深遠なる宇宙の胎動を伝える悠久の音美学・・・

(↑もう、言葉だけでプログレ…)

ロック史上不滅のブリティッシュプログレッシブ・ロック・バンドキング・クリムゾンの偉大なるデビュー・アルバム。

(↑デビュー・アルバムにして最高傑作とも言われる…)

 

帯の裏面記載:

好評発売中 キング・クリムゾン

(↑このバンドに"好評発売中"は似合わないと思うが...)

HOME TAPING IS KILLING MUSIC AND IT'S ILLEGAL

(↑カセットテープに録音してラジカセで聴いていた...)

 

 

ライナーノーツ(渋谷陽一氏による)の記載:

僕が編集している雑誌「ロッキング・オン」には一時"21st Century Schizoid Magazine"というサブ・タイトルが付いていた事がある。無論、かのクリムゾンの名曲"21st Century Schizoid Man"からとったものだ。ロバート・フィリップが来日した時、それを見せたらほとんど無視されてしまった。(中略)

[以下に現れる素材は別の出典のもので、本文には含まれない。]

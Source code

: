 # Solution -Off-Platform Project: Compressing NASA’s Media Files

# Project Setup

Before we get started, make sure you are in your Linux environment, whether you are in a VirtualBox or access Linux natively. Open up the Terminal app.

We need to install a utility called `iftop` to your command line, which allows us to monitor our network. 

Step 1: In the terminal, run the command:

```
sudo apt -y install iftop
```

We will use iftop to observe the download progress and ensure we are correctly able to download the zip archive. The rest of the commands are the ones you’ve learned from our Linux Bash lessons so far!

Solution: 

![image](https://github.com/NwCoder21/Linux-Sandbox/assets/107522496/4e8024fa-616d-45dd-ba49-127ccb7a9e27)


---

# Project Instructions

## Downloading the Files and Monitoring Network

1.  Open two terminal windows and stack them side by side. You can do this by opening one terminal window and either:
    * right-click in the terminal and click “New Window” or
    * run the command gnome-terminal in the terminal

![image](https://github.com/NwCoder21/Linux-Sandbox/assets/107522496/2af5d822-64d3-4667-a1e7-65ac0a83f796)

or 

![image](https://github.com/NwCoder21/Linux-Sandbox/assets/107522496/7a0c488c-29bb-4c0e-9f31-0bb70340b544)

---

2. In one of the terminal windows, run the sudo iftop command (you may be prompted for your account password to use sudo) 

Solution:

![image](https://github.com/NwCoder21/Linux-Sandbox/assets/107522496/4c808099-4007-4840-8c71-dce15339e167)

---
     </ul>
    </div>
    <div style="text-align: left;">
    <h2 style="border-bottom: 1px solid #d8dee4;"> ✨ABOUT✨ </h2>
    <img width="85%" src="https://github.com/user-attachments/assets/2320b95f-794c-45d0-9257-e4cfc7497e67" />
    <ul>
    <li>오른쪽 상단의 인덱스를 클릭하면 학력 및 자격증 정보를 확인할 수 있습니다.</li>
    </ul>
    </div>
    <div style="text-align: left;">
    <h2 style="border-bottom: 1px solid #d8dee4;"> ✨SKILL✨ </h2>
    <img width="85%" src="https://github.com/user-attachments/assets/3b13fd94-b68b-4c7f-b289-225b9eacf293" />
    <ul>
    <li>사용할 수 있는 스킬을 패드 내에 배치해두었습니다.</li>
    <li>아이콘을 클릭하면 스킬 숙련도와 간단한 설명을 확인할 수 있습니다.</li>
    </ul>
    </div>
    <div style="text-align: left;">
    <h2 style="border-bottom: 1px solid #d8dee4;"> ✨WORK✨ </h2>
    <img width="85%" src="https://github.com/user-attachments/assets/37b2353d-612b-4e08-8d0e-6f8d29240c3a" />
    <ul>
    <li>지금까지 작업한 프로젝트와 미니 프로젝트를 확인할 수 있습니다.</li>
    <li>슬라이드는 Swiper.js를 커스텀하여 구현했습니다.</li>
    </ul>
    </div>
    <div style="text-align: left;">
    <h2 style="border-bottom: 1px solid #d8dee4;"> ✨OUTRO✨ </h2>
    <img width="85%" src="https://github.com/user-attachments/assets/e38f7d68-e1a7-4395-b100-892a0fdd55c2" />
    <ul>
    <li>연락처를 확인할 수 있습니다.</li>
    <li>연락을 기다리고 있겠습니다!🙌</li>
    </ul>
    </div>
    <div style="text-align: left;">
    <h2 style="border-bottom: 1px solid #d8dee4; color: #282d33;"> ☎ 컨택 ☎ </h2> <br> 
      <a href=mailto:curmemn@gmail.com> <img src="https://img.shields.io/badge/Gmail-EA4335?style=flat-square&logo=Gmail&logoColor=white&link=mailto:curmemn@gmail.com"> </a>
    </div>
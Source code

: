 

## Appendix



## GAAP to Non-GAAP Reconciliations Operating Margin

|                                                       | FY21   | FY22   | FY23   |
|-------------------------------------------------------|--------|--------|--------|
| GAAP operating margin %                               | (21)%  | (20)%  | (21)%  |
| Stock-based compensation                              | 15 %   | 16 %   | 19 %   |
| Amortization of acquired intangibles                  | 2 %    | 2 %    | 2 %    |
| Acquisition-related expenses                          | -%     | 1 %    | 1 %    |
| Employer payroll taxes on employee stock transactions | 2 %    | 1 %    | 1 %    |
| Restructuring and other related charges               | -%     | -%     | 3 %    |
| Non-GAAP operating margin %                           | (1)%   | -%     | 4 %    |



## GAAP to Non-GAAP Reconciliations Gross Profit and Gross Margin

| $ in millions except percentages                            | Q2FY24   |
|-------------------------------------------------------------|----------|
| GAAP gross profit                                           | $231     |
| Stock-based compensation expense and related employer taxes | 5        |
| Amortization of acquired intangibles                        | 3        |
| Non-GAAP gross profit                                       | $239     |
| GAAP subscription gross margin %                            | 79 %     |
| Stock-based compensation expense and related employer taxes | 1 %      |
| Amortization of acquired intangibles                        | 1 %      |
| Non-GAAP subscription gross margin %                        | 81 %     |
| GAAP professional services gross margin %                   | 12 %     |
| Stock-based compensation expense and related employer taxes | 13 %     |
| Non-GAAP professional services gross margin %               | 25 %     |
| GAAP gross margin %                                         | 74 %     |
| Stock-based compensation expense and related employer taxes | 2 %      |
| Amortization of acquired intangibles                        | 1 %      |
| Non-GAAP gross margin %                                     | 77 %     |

スタッフの中にクリムゾンのファンが多かったという事だけでなく、クリムゾンはロッキング・オンにとってひとつの指針となるグループであった。今や伝説と化したファースト・アルバムの衝撃。あれはビートルズの《アビーロード》をチャートの1位からひきずり落としたとういう現象面でのショックもともかくながら、今までにない言葉によって歌われたロックの登場として、意識的なロックファンに限りないショックを与えたのである。(後略)

(↑読んでました、ロッキング・オン…)

 

 

今から40年近く前、高校一年生の時だったと記憶しているが、ビートルズローリング・ストーンズザ・フーなど、英国ロックを聴いているうちに、目に入ってきたのがこのアルバム。悩んだ末に、恐る恐る買ってみた。

 

強烈なインパクトのジャケット。喉の奥まで見えるほど大きく口を開けた赤い顔の男。内側には、印を結ぶ丸く赤い顔の男。…何なんだ!?

 

"21世紀の精神異常者"(ジャケットの赤い顔の男?)との曲名。…こんな曲名を付けていいのか!?(今では"21世紀のスキッツォイド・マン"に表記が変わっている。)

 

ライナーノーツの記載「ビートルズの《アビーロード》をチャートの1位からひきずり落とした」。そうなのか!(実際にはそのような事実は無いとのこと。)

 

A面、キー、ゴー…というノイズ。そして、いきなりの轟音。Cat's foot, Iron claw... と歪んだボーカル。これは怖い!怖すぎる!

 

インスト部分の目まぐるしい展開と超絶技巧。何だ!?この音楽は!(当時、ジャズやジャズロックなどを知らなかった。)

 

本当に、衝撃的だった。衝撃の連続だった。

高校一年生で、まだまだ聴く音楽の幅が広くなかったこともあるのだろうが、この時の衝撃を超えるものは後にも先にも無い。

 

ちなみに、日本で最初に「宮殿」が発売されたのは1971年で、レーベルはAtlantic(米国のレーベル、発売元はワーナー・ブラザーズ・パイオニア

1983年再発盤のレーベルはPolydor(英国のレーベル、発売元もポリドール)。英国から改めて送ってもらったテープを使って、日本でカッティングしたのがこのレコードということなのだろう。

 

で、10年程前に改めてアナログレコードを聴くようになってから、手元にとっておいたこのアルバムを聴いてみたところ、CDでは味わえない空気感があった。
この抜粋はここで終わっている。